So the season’s over, and all the sudden people are looking forward to next season.
And it seems every time I turn around, someone is asking me about Jin Soo Kim.
As in: Can Kim help Maryland down the road?
And: Will Kim look like a stringbean next year?
Or: What’s Kim’s position.
And so on.
The answers from Maryland’s point of view are yes, no and forward.
The answers from the outside are maybe, he’d better not and three-and-a-half.
Let’s start with a glance back at Kim’s debut, which was accelerated a year after the Tyree Evans/Gus Gilchrist debacles of a year ago. He was supposed to be in Maryland’s class of 2009, but wound up arriving a year early after finishing up with some online classes while rehabbing an injury back in his native Korea.

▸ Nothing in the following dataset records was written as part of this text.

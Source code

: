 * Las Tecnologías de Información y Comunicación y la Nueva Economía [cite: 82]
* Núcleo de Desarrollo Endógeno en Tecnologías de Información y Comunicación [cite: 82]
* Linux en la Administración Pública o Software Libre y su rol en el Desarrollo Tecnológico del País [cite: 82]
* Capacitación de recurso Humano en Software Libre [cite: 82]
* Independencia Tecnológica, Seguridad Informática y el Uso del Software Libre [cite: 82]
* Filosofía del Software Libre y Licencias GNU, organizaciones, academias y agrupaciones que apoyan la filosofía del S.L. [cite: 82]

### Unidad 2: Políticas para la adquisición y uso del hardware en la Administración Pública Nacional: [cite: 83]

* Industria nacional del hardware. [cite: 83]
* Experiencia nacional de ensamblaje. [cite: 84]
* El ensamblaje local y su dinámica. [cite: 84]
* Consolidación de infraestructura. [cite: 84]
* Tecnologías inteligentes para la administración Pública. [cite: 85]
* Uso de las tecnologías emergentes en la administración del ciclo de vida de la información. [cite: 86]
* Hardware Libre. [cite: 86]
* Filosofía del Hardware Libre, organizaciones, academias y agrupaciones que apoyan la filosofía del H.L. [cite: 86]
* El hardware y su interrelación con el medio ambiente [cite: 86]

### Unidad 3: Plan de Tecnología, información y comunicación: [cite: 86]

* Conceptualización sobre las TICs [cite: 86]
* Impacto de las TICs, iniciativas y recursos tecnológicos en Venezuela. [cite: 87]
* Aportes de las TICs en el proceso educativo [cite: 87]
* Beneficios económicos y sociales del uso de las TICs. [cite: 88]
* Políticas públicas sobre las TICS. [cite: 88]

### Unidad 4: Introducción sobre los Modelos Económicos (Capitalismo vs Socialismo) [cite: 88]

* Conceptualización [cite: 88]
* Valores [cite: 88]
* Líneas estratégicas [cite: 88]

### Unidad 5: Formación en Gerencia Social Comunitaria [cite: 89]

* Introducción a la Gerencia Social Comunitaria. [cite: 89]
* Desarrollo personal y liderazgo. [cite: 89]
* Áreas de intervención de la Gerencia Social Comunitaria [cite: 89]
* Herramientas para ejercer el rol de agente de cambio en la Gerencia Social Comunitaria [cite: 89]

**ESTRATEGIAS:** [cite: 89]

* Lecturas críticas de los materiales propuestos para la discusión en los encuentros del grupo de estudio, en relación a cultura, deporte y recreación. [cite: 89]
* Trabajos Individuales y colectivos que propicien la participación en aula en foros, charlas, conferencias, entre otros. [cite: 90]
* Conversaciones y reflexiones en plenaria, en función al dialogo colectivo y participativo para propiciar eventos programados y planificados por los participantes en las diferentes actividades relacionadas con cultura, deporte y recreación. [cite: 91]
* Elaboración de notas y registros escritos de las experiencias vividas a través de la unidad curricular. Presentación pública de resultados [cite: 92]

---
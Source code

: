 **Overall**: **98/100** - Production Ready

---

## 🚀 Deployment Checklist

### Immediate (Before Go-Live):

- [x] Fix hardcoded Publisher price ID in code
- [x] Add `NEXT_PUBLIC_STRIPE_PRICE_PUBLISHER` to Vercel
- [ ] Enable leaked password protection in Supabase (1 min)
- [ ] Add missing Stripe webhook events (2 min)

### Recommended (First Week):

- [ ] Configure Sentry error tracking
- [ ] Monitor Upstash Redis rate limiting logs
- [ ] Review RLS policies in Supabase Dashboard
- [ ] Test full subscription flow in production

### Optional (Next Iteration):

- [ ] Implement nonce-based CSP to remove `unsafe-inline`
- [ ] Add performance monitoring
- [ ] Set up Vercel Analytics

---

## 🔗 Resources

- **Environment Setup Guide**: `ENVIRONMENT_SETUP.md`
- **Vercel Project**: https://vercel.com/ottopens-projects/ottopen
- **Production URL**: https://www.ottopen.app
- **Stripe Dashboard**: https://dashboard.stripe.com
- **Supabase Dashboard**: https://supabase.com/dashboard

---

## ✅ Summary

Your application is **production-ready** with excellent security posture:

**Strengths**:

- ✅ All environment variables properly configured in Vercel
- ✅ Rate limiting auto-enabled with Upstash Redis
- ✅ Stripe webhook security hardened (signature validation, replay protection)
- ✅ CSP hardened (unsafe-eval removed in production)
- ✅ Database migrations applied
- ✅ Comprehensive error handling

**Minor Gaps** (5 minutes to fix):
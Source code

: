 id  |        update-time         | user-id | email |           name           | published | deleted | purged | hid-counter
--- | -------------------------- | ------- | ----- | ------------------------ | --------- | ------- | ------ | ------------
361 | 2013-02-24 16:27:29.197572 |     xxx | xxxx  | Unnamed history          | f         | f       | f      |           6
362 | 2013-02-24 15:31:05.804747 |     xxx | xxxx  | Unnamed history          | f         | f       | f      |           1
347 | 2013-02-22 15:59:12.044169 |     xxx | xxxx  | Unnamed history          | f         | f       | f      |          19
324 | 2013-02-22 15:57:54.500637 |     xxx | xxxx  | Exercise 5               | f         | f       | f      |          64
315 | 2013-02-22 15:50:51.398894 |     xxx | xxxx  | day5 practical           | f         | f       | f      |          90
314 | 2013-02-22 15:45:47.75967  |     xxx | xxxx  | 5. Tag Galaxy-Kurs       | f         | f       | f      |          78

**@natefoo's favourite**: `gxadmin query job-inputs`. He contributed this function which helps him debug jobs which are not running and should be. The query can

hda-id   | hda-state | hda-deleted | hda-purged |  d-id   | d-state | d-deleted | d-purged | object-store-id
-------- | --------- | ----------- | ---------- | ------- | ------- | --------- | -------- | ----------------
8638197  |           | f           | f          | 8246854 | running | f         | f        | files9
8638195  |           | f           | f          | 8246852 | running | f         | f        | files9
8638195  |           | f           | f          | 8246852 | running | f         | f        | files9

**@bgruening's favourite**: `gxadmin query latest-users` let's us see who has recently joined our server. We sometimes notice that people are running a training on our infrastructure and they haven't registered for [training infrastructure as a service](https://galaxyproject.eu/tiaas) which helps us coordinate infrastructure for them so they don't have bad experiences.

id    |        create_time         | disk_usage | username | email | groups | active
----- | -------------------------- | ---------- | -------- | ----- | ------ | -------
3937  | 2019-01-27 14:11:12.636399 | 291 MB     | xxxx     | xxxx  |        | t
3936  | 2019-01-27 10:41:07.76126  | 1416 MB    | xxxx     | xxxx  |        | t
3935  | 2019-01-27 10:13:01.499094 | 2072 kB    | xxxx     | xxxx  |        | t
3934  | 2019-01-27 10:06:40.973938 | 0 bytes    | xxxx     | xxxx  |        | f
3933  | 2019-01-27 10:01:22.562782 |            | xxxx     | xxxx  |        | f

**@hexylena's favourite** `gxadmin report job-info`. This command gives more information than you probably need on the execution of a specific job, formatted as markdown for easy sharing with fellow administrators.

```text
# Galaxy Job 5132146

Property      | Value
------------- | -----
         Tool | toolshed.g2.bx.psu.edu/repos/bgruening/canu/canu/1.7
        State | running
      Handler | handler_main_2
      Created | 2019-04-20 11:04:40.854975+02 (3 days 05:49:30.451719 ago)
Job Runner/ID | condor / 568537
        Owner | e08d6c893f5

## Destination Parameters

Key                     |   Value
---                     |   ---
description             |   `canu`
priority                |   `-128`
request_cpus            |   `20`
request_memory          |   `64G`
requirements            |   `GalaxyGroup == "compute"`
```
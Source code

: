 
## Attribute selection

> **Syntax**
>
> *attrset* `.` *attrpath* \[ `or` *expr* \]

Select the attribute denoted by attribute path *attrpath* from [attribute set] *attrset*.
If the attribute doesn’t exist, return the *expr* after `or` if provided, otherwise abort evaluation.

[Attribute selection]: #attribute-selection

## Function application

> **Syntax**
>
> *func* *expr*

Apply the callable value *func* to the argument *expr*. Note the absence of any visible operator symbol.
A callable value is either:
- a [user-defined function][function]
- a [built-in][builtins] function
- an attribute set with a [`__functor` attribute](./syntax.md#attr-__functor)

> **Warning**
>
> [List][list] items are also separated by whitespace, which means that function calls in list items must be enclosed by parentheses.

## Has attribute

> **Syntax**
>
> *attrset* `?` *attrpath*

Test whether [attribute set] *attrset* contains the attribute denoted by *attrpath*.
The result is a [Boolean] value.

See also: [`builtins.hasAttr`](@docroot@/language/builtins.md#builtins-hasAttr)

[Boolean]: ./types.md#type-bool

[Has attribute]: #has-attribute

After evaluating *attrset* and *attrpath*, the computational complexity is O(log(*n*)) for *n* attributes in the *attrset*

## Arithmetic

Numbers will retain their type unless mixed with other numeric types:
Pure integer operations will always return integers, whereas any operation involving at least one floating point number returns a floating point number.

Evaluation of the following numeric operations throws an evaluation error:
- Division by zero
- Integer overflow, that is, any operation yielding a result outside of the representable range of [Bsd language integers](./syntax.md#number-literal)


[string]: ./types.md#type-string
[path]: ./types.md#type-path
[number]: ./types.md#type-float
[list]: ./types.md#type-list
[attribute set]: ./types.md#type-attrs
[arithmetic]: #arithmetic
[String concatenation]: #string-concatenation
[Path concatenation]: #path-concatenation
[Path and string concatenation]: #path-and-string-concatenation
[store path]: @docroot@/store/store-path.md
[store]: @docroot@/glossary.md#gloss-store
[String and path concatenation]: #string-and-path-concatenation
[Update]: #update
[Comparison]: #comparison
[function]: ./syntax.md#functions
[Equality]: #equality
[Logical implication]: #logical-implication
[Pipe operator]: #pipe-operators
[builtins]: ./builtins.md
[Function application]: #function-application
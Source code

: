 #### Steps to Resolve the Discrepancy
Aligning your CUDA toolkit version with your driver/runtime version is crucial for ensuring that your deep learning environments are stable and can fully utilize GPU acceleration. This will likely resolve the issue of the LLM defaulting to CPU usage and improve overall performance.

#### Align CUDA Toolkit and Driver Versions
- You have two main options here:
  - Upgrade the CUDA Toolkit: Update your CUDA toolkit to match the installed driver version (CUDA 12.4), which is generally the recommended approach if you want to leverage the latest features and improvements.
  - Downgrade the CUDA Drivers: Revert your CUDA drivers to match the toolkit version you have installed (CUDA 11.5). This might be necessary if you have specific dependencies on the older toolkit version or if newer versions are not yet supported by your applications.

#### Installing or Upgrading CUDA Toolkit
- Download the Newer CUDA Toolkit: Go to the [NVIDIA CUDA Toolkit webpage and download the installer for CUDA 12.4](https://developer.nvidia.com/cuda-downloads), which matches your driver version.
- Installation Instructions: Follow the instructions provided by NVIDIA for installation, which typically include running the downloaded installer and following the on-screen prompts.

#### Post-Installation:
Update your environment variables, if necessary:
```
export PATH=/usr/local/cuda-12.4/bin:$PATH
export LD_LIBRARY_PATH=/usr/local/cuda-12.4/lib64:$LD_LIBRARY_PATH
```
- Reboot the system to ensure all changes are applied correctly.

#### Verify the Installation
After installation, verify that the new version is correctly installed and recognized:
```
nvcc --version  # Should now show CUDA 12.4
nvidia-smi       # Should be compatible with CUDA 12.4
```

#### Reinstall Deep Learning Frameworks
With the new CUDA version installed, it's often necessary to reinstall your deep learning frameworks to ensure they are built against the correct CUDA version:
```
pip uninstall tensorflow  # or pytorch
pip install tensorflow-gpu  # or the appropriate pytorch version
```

But those classes drew NCAA scrutiny, so Kim took forever (as in early November) to receive clearance to play. A few days later, he dropped 20 points in an exhibition on Rollie Massamino‘s Northwood team.
He went on to score 34 points the rest of the season, one that was interrupted briefly by ineligibility for a game in part because of his struggles to pick up English as a second language in the classroom.
Coach Gary Williams insisted thoroughout the season Kim understand the language of basketball, and that’s obviously a good thing. But it sure was hard to read into much as he scuffled along with fairly minimal playing time once conference play arrived.
Kim’s reputation was as an outside shooter, but it didn’t exactly play out that way in his 21 appearances. He took just as many 2s (7-for-21) as 3s (5-for-21), but didn’t make either of them at a particularly impressive rate.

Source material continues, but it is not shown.